→ **The problem**
Would you print the listing that follows exactly, but without its pictures?

+++++

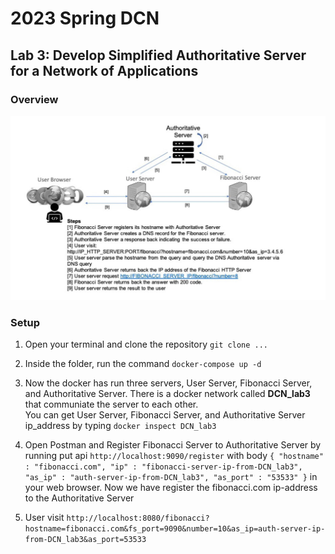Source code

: # 2023 Spring DCN 
## Lab 3: Develop Simplified Authoritative Server for a Network of Applications

### Overview
![Lab steps](lab_instruction/auth-servers-interaction.jpg)

### Setup
1. Open your terminal and clone the repository
`git clone ...`

2. Inside the folder, run the command
`docker-compose up -d`

3. Now the docker has run three servers, User Server, Fibonacci Server, and Authoritative Server.
There is a docker network called **DCN_lab3** that communiate the server to each other. <br> 
You can get User Server, Fibonacci Server, and Authoritative Server ip_address by typing `docker inspect DCN_lab3`

4. Open Postman and Register Fibonacci Server to Authoritative Server by running put api `http://localhost:9090/register` with body `{
    "hostname" : "fibonacci.com",
    "ip" : "fibonacci-server-ip-from-DCN_lab3",
    "as_ip" : "auth-server-ip-from-DCN_lab3",
    "as_port" : "53533"
}`  in your web browser. Now we have register the fibonacci.com ip-address to the Authoritative Server

5. User visit `http://localhost:8080/fibonacci?hostname=fibonacci.com&fs_port=9090&number=10&as_ip=auth-server-ip-from-DCN_lab3&as_port=53533`


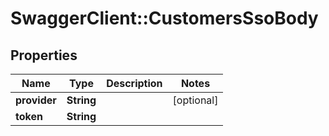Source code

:# SwaggerClient::CustomersSsoBody

## Properties
Name | Type | Description | Notes
------------ | ------------- | ------------- | -------------
**provider** | **String** |  | [optional] 
**token** | **String** |  | 

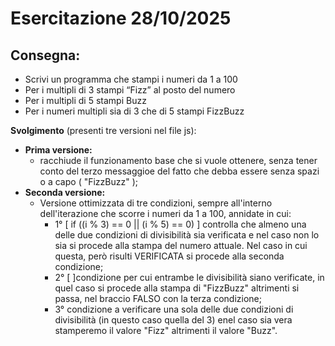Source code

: # Esercitazione 28/10/2025

## Consegna:

- Scrivi un programma che stampi i numeri da 1 a 100
- Per i multipli di 3 stampi “Fizz” al posto del numero
- Per i multipli di 5 stampi Buzz
- Per i numeri multipli sia di 3 che di 5 stampi FizzBuzz

**Svolgimento** (presenti tre versioni nel file js):
- __Prima versione:__ 
    - racchiude il funzionamento base che si vuole ottenere, senza tener conto del terzo messaggioe del fatto che debba essere senza spazi o a capo ( "FizzBuzz" );
- __Seconda versione:__
    - Versione ottimizzata di tre condizioni, sempre all'interno dell'iterazione che scorre i numeri da 1 a 100, annidate in cui:
        - 1° [ if ((i % 3) == 0 || (i % 5) == 0) ] controlla che almeno una delle due condizioni di divisibilità sia verificata e nel caso non lo sia si procede alla stampa del numero attuale. 
        Nel caso in cui questa, però risulti VERIFICATA si procede alla seconda condizione;
        - 2° [  ]condizione per cui entrambe le divisibilità siano verificate, in quel caso si procede alla stampa di "FizzBuzz" altrimenti si passa, nel braccio FALSO con la terza condizione; 
        - 3° condizione a verificare una sola delle due condizioni di divisibilità (in questo caso quella del 3) enel caso sia vera stamperemo il valore "Fizz" altrimenti il valore "Buzz".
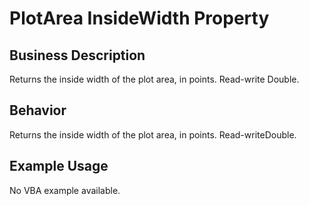 # PlotArea InsideWidth Property

## Business Description
Returns the inside width of the plot area, in points. Read-write Double.

## Behavior
Returns the inside width of the plot area, in points. Read-writeDouble.

## Example Usage
No VBA example available.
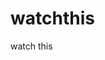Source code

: watchthis
=========

watch this



























































































































































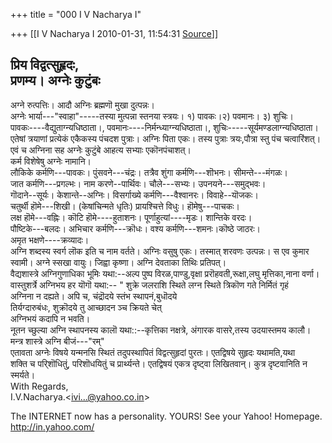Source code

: +++
title = "000 I V Nacharya I"

+++
[[I V Nacharya I	2010-01-31, 11:54:31 [Source](https://groups.google.com/g/bvparishat/c/z9LzOq04m1Y)]]



प्रिय विद्वत्सुहृदः,  
प्रणम्य। अग्नेः कुटुंबः  
-------------  
अग्ने रुत्पत्तिः। आदौ अग्निः ब्रह्मणॊ मुखा दुत्पन्नः।  
अग्नेः भार्या---"स्वाहा"-----तस्या मुत्पन्ना स्तनया स्त्रयः। १) पावकः।२) पवमानः। ३) शुचिः।  
पावकः----वैद्युताग्न्यधिष्ठाता।, पवमानः----निर्मन्ध्याग्न्यधिष्ठाता।, शुचिः-----सूर्यमण्डलाग्न्यधिष्ठाता।  
एतेषां त्रयाणां प्रत्येकं एकैकस्य पंचदश पुत्राः। अग्निः पिता एकः। तस्य पुत्राः त्रयः,पौत्रा स्तु पंच चत्वारिंशत्। एवं च अग्निना सह अग्नेः कुटुंबे आहत्य सभ्याः एकॊनपंचाशत्।  
कर्म विशेषेषु अग्नेः नामानि।  
लौकिके कर्मणि---पावकः। पुंसवने---चंद्रः। तत्रैव शुंगा कर्मणि---शॊभनः। सीमन्ते---मंगळः।  
जात कर्मणि---प्रगल्भः। नाम करणे--पार्थिवः। चौले---सभ्यः। उपनयने---समुद्भवः।  
गॊदाने--सूर्यः। केशान्ते--अग्निः। विसर्गाख्ये कर्मणि---वैश्वानरः। विवाहे--यॊजकः।  
चतुर्थी हॊमे---शिखी। (केषांचिन्मते धृतिः) प्रायश्चित्ते विधुः। हॊमेषु---पाचकः।  
लक्ष हॊमे---वह्निः। कॊटि हॊमे----हुताशनः। पूर्णाहुत्यां----मृडः। शान्तिके वरदः।  
पौष्टिके---बलदः। अभिचार कर्मणि---क्रॊधः। वश्य कर्मणि---शमनः।कॊष्ठे जाठरः।  
अमृत भक्षणे----क्रव्यादः।  
अग्नि शब्दस्य स्वर्ग लॊक इति च नाम वर्तते। अग्निः वसुषु एकः। तस्मात् शरवणः उत्पन्नः। स एव कुमार स्वामी। अग्ने स्सखा वायुः। जिह्वा कृष्णा। अग्नि देवताका तिथिः प्रतिपत्।  
वैद्यशास्त्रे अग्निगुणाधिका भूमिः यथा:--अल्प पुष्प विरळ,पाण्डु,वृक्षा प्ररॊहवती,रूक्षा,लघु मृत्तिका,नाना वर्णा।  
वास्तुशर्त्रे अग्निभय हर यॊगॊ यथा:-- " शुक्रे जलराशि स्थिते लग्न स्थिते त्रिकॊण गते निर्मितं गृहं  
अग्निना न दह्यते। अपि च, चंद्रॊदये स्तंभ स्थापनं,बुधॊदये  
तिर्यग्दारुबंधः, शुक्रॊदये तु आच्छादन ञ्च क्रियते चेत्  
अग्निभयं कदापि न भवति।  
नूतन च्छुल्या अग्नि स्थापनस्य कालॊ यथा::--कृत्तिका नक्षत्रे, अंगारक वासरे,तस्य उदयास्तमय कालौ।  
मन्त्र शास्त्रे अग्नि बीजं---"रम्"  
एतावता अग्नेः विषये यन्मनसि स्थितं तदुपस्थापितं विद्वत्सुहृदां पुरतः। एतद्विषये सुहृदः यथामति,यथा  
शक्ति च परि्शॊधितुं, परिशॊधयितुं च प्रार्थ्यन्ते। एतद्विषयं एकत्र दृष्ट्वा लिखितवान्। कुत्र दृष्टवानिति न स्मर्यते।  
With Regards,  
I.V.Nacharya.\<[ivi...@yahoo.co.in]()\>  
  
  
  

  
The INTERNET now has a personality. YOURS! See your Yahoo! Homepage. <http://in.yahoo.com/>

+++++

→ **Solved problem**
Source code

: # 2023 Spring DCN 
## Lab 3: Develop Simplified Authoritative Server for a Network of Applications

### Overview
![Lab steps](lab_instruction/auth-servers-interaction.jpg)

### Setup
1. Open your terminal and clone the repository
`git clone ...`

2. Inside the folder, run the command
`docker-compose up -d`

3. Now the docker has run three servers, User Server, Fibonacci Server, and Authoritative Server.
There is a docker network called **DCN_lab3** that communiate the server to each other. <br> 
You can get User Server, Fibonacci Server, and Authoritative Server ip_address by typing `docker inspect DCN_lab3`

4. Open Postman and Register Fibonacci Server to Authoritative Server by running put api `http://localhost:9090/register` with body `{
    "hostname" : "fibonacci.com",
    "ip" : "fibonacci-server-ip-from-DCN_lab3",
    "as_ip" : "auth-server-ip-from-DCN_lab3",
    "as_port" : "53533"
}`  in your web browser. Now we have register the fibonacci.com ip-address to the Authoritative Server

5. User visit `http://localhost:8080/fibonacci?hostname=fibonacci.com&fs_port=9090&number=10&as_ip=auth-server-ip-from-DCN_lab3&as_port=53533`


Source code

:# SwaggerClient::CustomersSsoBody

## Properties
Name | Type | Description | Notes
------------ | ------------- | ------------- | -------------
**provider** | **String** |  | [optional] 
**token** | **String** |  | 

Source code

: # Esercitazione 28/10/2025

## Consegna:

- Scrivi un programma che stampi i numeri da 1 a 100
- Per i multipli di 3 stampi “Fizz” al posto del numero
- Per i multipli di 5 stampi Buzz
- Per i numeri multipli sia di 3 che di 5 stampi FizzBuzz

**Svolgimento** (presenti tre versioni nel file js):
- __Prima versione:__ 
    - racchiude il funzionamento base che si vuole ottenere, senza tener conto del terzo messaggioe del fatto che debba essere senza spazi o a capo ( "FizzBuzz" );
- __Seconda versione:__
    - Versione ottimizzata di tre condizioni, sempre all'interno dell'iterazione che scorre i numeri da 1 a 100, annidate in cui:
        - 1° [ if ((i % 3) == 0 || (i % 5) == 0) ] controlla che almeno una delle due condizioni di divisibilità sia verificata e nel caso non lo sia si procede alla stampa del numero attuale. 
        Nel caso in cui questa, però risulti VERIFICATA si procede alla seconda condizione;
        - 2° [  ]condizione per cui entrambe le divisibilità siano verificate, in quel caso si procede alla stampa di "FizzBuzz" altrimenti si passa, nel braccio FALSO con la terza condizione; 
        - 3° condizione a verificare una sola delle due condizioni di divisibilità (in questo caso quella del 3) enel caso sia vera stamperemo il valore "Fizz" altrimenti il valore "Buzz".
 # PlotArea InsideWidth Property

## Business Description
Returns the inside width of the plot area, in points. Read-write Double.

## Behavior
Returns the inside width of the plot area, in points. Read-writeDouble.

## Example Usage
No VBA example available.
Source code

: watchthis
=========

watch this



























































































































































Source code

: +++
title = "000 I V Nacharya I"

+++
[[I V Nacharya I	2010-01-31, 11:54:31 [Source](https://groups.google.com/g/bvparishat/c/z9LzOq04m1Y)]]



प्रिय विद्वत्सुहृदः,  
प्रणम्य। अग्नेः कुटुंबः  
-------------  
अग्ने रुत्पत्तिः। आदौ अग्निः ब्रह्मणॊ मुखा दुत्पन्नः।  
अग्नेः भार्या---"स्वाहा"-----तस्या मुत्पन्ना स्तनया स्त्रयः। १) पावकः।२) पवमानः। ३) शुचिः।  
पावकः----वैद्युताग्न्यधिष्ठाता।, पवमानः----निर्मन्ध्याग्न्यधिष्ठाता।, शुचिः-----सूर्यमण्डलाग्न्यधिष्ठाता।  
एतेषां त्रयाणां प्रत्येकं एकैकस्य पंचदश पुत्राः। अग्निः पिता एकः। तस्य पुत्राः त्रयः,पौत्रा स्तु पंच चत्वारिंशत्। एवं च अग्निना सह अग्नेः कुटुंबे आहत्य सभ्याः एकॊनपंचाशत्।  
कर्म विशेषेषु अग्नेः नामानि।  
लौकिके कर्मणि---पावकः। पुंसवने---चंद्रः। तत्रैव शुंगा कर्मणि---शॊभनः। सीमन्ते---मंगळः।  
जात कर्मणि---प्रगल्भः। नाम करणे--पार्थिवः। चौले---सभ्यः। उपनयने---समुद्भवः।  
गॊदाने--सूर्यः। केशान्ते--अग्निः। विसर्गाख्ये कर्मणि---वैश्वानरः। विवाहे--यॊजकः।  
चतुर्थी हॊमे---शिखी। (केषांचिन्मते धृतिः) प्रायश्चित्ते विधुः। हॊमेषु---पाचकः।  
लक्ष हॊमे---वह्निः। कॊटि हॊमे----हुताशनः। पूर्णाहुत्यां----मृडः। शान्तिके वरदः।  
पौष्टिके---बलदः। अभिचार कर्मणि---क्रॊधः। वश्य कर्मणि---शमनः।कॊष्ठे जाठरः।  
अमृत भक्षणे----क्रव्यादः।  
अग्नि शब्दस्य स्वर्ग लॊक इति च नाम वर्तते। अग्निः वसुषु एकः। तस्मात् शरवणः उत्पन्नः। स एव कुमार स्वामी। अग्ने स्सखा वायुः। जिह्वा कृष्णा। अग्नि देवताका तिथिः प्रतिपत्।  
वैद्यशास्त्रे अग्निगुणाधिका भूमिः यथा:--अल्प पुष्प विरळ,पाण्डु,वृक्षा प्ररॊहवती,रूक्षा,लघु मृत्तिका,नाना वर्णा।  
वास्तुशर्त्रे अग्निभय हर यॊगॊ यथा:-- " शुक्रे जलराशि स्थिते लग्न स्थिते त्रिकॊण गते निर्मितं गृहं  
अग्निना न दह्यते। अपि च, चंद्रॊदये स्तंभ स्थापनं,बुधॊदये  
तिर्यग्दारुबंधः, शुक्रॊदये तु आच्छादन ञ्च क्रियते चेत्  
अग्निभयं कदापि न भवति।  
नूतन च्छुल्या अग्नि स्थापनस्य कालॊ यथा::--कृत्तिका नक्षत्रे, अंगारक वासरे,तस्य उदयास्तमय कालौ।  
मन्त्र शास्त्रे अग्नि बीजं---"रम्"  
एतावता अग्नेः विषये यन्मनसि स्थितं तदुपस्थापितं विद्वत्सुहृदां पुरतः। एतद्विषये सुहृदः यथामति,यथा  
शक्ति च परि्शॊधितुं, परिशॊधयितुं च प्रार्थ्यन्ते। एतद्विषयं एकत्र दृष्ट्वा लिखितवान्। कुत्र दृष्टवानिति न स्मर्यते।  
With Regards,  
I.V.Nacharya.\<[ivi...@yahoo.co.in]()\>  
  
  
  

  
The INTERNET now has a personality. YOURS! See your Yahoo! Homepage. <http://in.yahoo.com/>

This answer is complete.